UPDATED: Mon., Feb. 10, 2020

This booking image provided by the Louisiana Office of State Fire Marshal shows Holden Matthews, who was arrested Wednesday, April 10, 2019, in connection with suspicious fires at three historic black churches in southern Louisiana. Matthews is scheduled for a change-of-plea hearing Monday, Feb. 10, 2020, in federal court, where he faces hate crime charges. (AP)
This booking image provided by the Louisiana Office of State Fire Marshal shows Holden Matthews, who was arrested Wednesday, April 10, 2019, in connection with suspicious fires at three historic black churches in southern Louisiana. Matthews is scheduled for a change-of-plea hearing Monday, Feb. 10, 2020, in federal court, where he faces hate crime charges. (AP)

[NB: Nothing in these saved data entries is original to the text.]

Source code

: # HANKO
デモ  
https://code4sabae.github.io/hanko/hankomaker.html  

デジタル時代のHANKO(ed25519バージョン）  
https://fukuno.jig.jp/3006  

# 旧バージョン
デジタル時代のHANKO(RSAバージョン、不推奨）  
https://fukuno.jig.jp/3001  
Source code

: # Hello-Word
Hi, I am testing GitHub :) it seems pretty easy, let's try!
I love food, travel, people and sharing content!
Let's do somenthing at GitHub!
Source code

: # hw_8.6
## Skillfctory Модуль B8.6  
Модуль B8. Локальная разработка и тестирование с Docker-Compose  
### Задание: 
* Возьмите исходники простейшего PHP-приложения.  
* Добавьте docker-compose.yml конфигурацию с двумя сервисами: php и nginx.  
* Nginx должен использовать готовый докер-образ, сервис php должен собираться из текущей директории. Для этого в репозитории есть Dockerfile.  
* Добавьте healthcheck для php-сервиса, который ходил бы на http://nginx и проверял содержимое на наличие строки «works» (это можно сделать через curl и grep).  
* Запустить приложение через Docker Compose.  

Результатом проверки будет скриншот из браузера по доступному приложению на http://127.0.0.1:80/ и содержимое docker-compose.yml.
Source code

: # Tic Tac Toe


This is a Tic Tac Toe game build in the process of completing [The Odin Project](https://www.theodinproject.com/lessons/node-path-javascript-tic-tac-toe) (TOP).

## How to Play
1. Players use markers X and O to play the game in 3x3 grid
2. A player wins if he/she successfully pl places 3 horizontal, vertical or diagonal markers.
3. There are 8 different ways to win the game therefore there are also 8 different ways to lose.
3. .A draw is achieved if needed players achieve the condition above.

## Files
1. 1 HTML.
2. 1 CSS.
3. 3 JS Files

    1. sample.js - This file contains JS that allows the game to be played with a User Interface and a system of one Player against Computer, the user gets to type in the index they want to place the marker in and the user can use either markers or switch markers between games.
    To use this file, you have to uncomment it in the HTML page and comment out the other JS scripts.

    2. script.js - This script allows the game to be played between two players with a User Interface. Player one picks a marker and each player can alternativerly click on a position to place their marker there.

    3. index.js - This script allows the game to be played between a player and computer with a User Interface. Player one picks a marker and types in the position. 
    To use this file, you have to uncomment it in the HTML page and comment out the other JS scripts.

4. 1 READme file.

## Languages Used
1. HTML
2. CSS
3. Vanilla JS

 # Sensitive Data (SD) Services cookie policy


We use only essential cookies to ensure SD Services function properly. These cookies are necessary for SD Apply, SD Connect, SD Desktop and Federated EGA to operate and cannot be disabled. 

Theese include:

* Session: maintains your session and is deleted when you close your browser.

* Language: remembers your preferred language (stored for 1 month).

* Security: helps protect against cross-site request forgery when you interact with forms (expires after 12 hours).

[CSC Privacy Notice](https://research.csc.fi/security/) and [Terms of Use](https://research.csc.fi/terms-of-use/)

LAFAYETTE, La. – The aspiring `black metal’ musician who was arrested in a series of fires set at African American churches in Louisiana last spring pleaded guilty Monday to four federal criminal counts.

The U.S. Attorney’s Office said in a news release that Holden Matthews pleaded guilty to three counts of intentional damage to religious property, a federal hate crime carrying a possible 20-year sentence per count. He also pleaded to one count of using fire to commit a felony, which has a possible 10-year sentence. He entered the pleas in federal court in Lafayette.

Matthews, 21 at the time of his arrest last year, is white and the destruction of the three historic black churches in St. Landry Parish evoked memories of civil rights-era terrorism. But race is not mentioned as a factor in the charges.

The indictment said the fires were set “because of the religious character“ of the properties.

Three churches were burned in a span of 10 days, beginning in late March 2019, in an area roughly 140 miles (225 kilometers) west of New Orleans in St. Landry Parish. Matthews’ father is a parish sheriff’s deputy.

Investigators said Matthews had shown interest in “black metal,” an extreme sub-genre of heavy metal music.

“Matthews admitted to setting the fires because of the religious character of these buildings, in an effort to raise his profile as a Black Metal’ musician by copying similar crimes committed in Norway in the 1990s,” the U.S. Attorney’s statement said.

Matthews also faces state charges in connection with the fires. Don Richard, an assistant district attorney in St. Landry, told The Associated Press he hoped to begin resolving the state case after the federal plea but declined to discuss details.

The state charges include two counts of simple arson of a religious building and a count of aggravated arson of a religious building.